Thursday August 29, 2019 from 13:30 to 15:10
Computational fluid dynamics simulations and experimental investigations on a 1-2 K Joule-Thompson cryocooler precooled by a three-stage Stirling-type pulse tube cryocooler
Tao ZHANG1,2, Rui ZHA1,2, Jun TAN1,3, Jiaqi LI1,2, Yongjiang ZHAO1,2, Bangjian ZHAO1,2, Haizheng DANG1,3.
1Shanghai Institute of Technical Physics, Chinese Academy of Sciences, Shanghai, People's Republic of China; 2University of Chinese Academy of Sciences, Beijing, People's Republic of China; 3Shanghai Boreas Cryogenics Co., Ltd, Shanghai, People's Republic of China
The temperature of 1-2 K is crucial to the low-Tc superconducting and deep space exploration. The Joule-Thomson (JT) cryocooler coupled with a three-stage Stirling-type pulse tube cryocooler (SPTC) is an effective way of achieving the required low temperature and high efficiency.
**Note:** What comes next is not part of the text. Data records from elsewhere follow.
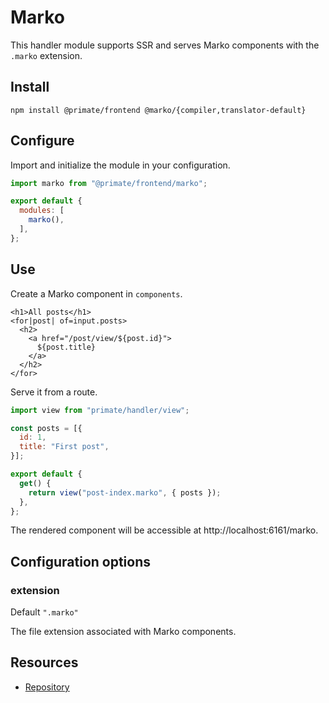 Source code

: # Marko

This handler module supports SSR and serves Marko components with the `.marko`
extension.

## Install

`npm install @primate/frontend @marko/{compiler,translator-default}`

## Configure

Import and initialize the module in your configuration.

```js caption=primate.config.js
import marko from "@primate/frontend/marko";

export default {
  modules: [
    marko(),
  ],
};
```

## Use

Create a Marko component in `components`.

```marko caption=components/post-index.marko
<h1>All posts</h1>
<for|post| of=input.posts>
  <h2>
    <a href="/post/view/${post.id}">
      ${post.title}
    </a>
  </h2>
</for>
```

Serve it from a route.

```js caption=routes/marko.js
import view from "primate/handler/view";

const posts = [{
  id: 1,
  title: "First post",
}];

export default {
  get() {
    return view("post-index.marko", { posts });
  },
};
```

The rendered component will be accessible at http://localhost:6161/marko.

## Configuration options

### extension

Default `".marko"`

The file extension associated with Marko components.

## Resources

* [Repository][repo]

[repo]: https://github.com/primatejs/primate/tree/master/packages/frontend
In this paper, a computational fluid dynamics (CFD) model is established for the JT cryocooler, in which the flow and heat transfer processes are simulated and analyzed. The distributions of precooling capacities are optimized by analyzing exergy losses caused by heat transfer.
The effects of the three stage precooling temperatures, the precooling capacities and the high pressure before the JT valve on the cooling performance are also studied in depth.
The no-load temperatures of 2.2 K and 1.42 K are achieved in the model with He-4 and He-3 as working fluids, respectively. The corresponding experimental verifications are underway.